**TASK DESCRIPTION**
If a record holds a picture, drop the picture and return the rest of the record word for word.

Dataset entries
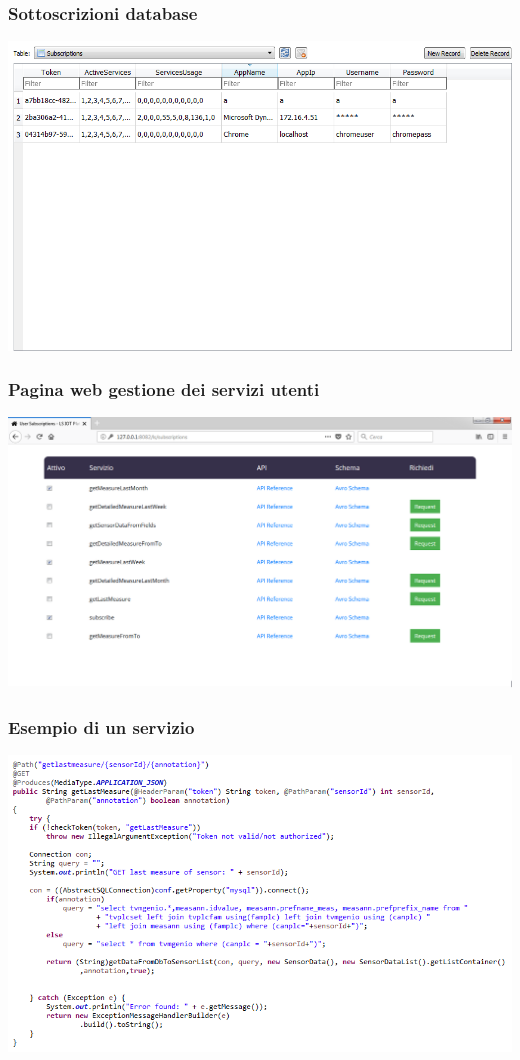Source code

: \documentclass{beamer}
\begin{document}
\begin{frame}
\frametitle{Sottoscrizioni database}
\includegraphics[width=1\textwidth]{images/DBPlatform3.png}
\end{frame}

\begin{frame}
\frametitle{Pagina web gestione dei servizi utenti}
\includegraphics[width=1\textwidth]{images/UserSubscriptionsPlatform.png}
\end{frame}

\begin{frame}
\frametitle{Esempio di un servizio}
\includegraphics[width=1\textwidth]{images/getlastmeasure.png}
\end{frame}
\end{document}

**SOLUTION**
Source code

: \documentclass{beamer}
\begin{document}
\begin{frame}
\frametitle{Sottoscrizioni database}
\includegraphics[width=1\textwidth]{images/DBPlatform3.png}
\end{frame}

\begin{frame}
\frametitle{Pagina web gestione dei servizi utenti}
\includegraphics[width=1\textwidth]{images/UserSubscriptionsPlatform.png}
\end{frame}

\begin{frame}
\frametitle{Esempio di un servizio}
\includegraphics[width=1\textwidth]{images/getlastmeasure.png}
\end{frame}
\end{document}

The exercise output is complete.